N is the total number of scatterers, which is related to the number size distribution as N(r) = Nf(r). N(r) is expressed as

$[N(r) = {{\Phi} \over {{\overline V}(r)}} \, f(r) = {{I Q_0} \over {\left ( \rho _1^* - \rho _2^* \right )^2}} \, {1 \over {{\overline V}^2 (r)}} , \eqno (9)]$

where

$[I Q_0 = f(r) \, \left ( R_{\max} - R_{\min} \right ) \, \Phi \, {{\left ( \rho _1^* - \rho _2^* \right )^2} \over {{\overline V}(r)}} \eqno(10)]$

is the scattering intensity at Q = 0 and $[{\overline V} (r) = \int \nolimits_{R_{\min}}^{R_{\max}} V(r) \, f(r) \, {\rm d}r]$ is the average volume of the scatterers (Radlinski et al., 2002 ). Similarly to the approach of Ilavsky & Jemian (2009), MATSAS calculates equation (7) throughout the integration over a continuous size distribution with a summation over a discrete size histogram:

$[I(Q) = \textstyle\sum\limits _i \left ( \rho _{1_i}^* - \rho _{2_i}^* \right )^2 \sum\limits _{i,\,j} N_i \, f_i \left ( r_{i,\,j} \right ) V_i \left ( r_{i,\,j} \right )^2 P_i \left ( Q_i, r_{i,\,j} \right ) \Delta r_{i,\,j} , \eqno (11)]$

where the subscript i represents different scattering sizes and the subscript j describes bins in the size distribution. Δr_i, j is the width of bin j and each scattering size has its own binning index i, j. r is the dimension of the scatterer (radius for spheres) and has limits r_{max_i} and r_{min_i}. The radius r is calculated using R = 2π/Q, which is R = 2.5/Q in the fractal distribution (Radliński et al., 2000 ).

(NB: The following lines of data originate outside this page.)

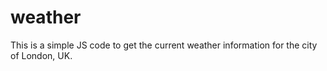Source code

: # weather

This is a simple JS code to get the current weather information for the city of London, UK.
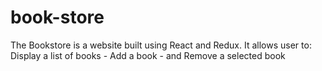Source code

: # book-store
The Bookstore is a website built using React and Redux. It allows user to: Display a list of books - Add a book - and  Remove a selected book
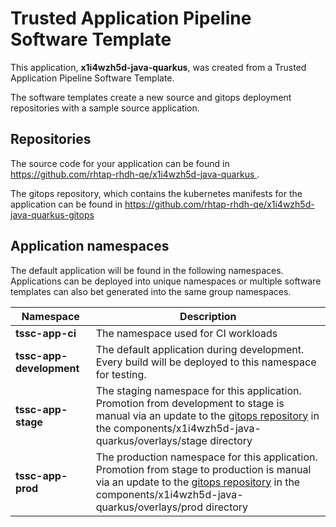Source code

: # Trusted Application Pipeline Software Template

This application, **x1i4wzh5d-java-quarkus**, was created from a Trusted Application Pipeline Software Template.

The software templates create a new source and gitops deployment repositories with a sample source application. 

## Repositories

The source code for your application can be found in [https://github.com/rhtap-rhdh-qe/x1i4wzh5d-java-quarkus ](https://github.com/rhtap-rhdh-qe/x1i4wzh5d-java-quarkus ).
 
The gitops repository, which contains the kubernetes manifests for the application can be found in 
[https://github.com/rhtap-rhdh-qe/x1i4wzh5d-java-quarkus-gitops ](https://github.com/rhtap-rhdh-qe/x1i4wzh5d-java-quarkus-gitops ) 

## Application namespaces 

The default application will be found in the following namespaces. Applications can be deployed into unique namespaces or multiple software templates can also bet generated into the same group namespaces.  

|  Namespace   |  Description   |  
| -------- | -------- |
| **tssc-app-ci** | The namespace used for CI workloads |
| **tssc-app-development** | The default application during development. Every build will be deployed to this namespace for testing. |
| **tssc-app-stage** | The staging namespace for this application. Promotion from development to stage is manual via an update to the [gitops repository](https://github.com/rhtap-rhdh-qe/x1i4wzh5d-java-quarkus-gitops ) in the components/x1i4wzh5d-java-quarkus/overlays/stage directory |
| **tssc-app-prod** | The production namespace for this application. Promotion from stage to production is manual via an update to the [gitops repository](https://github.com/rhtap-rhdh-qe/x1i4wzh5d-java-quarkus-gitops ) in the components/x1i4wzh5d-java-quarkus/overlays/prod directory |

MATSAS uses an arbitrary size distribution to model the scattering volume distribution V²(r)P(Q, r) and determine f(r). The user can change the theoretical ranges of the various size distributions in the data analysis program. Numerical calculations call limits on the range of dimensions (r_min and r_max), the cut-off limits (R_min and R_max) and the number of bins (N_bin). This method results in a natural logarithmic step in dimension and uses three parameters, R_min, R_max and N_bin. The centres of the first (r_i, 1) and last ( $[r_{i, \, N_{\rm bin}}]$ ) bins are R_max and R_min, respectively, and extra fractional volumes are discarded for both bins: the volumes associated with $[r_{\min _{\,i,1}} - r_{i,\, 1}]$ and $[r_{i, N_{\rm bin}} - r_{\max _{\,i, N_{\rm bin}}}]$ for the first and last bins, respectively. The widths of the bins are equal by selecting associated dimensions at regular increments of the cumulative distribution (Ilavsky & Jemian, 2009), leading to

$[\log(\Delta) = {{\log \left ( R_{\max} \right ) - \log \left ( R_{\min} \right )} \over {N_{\rm bin}}} . \eqno(12)]$

However, the numerical operation of the data_analysis.m file requires r_{min_{i, j}}, r_{i, j}, r_{max_{i, j}}, f_i(r_i, j) and IQ_{0_i} to fit the PDSP model in equation (7) to the measured I(Q) curve. The fitting procedure employs f(r) and IQ₀ as fitting parameters for each iteration to attain a match where the summation of square errors (SSQ) tends to a minimum (Hinde, 2004).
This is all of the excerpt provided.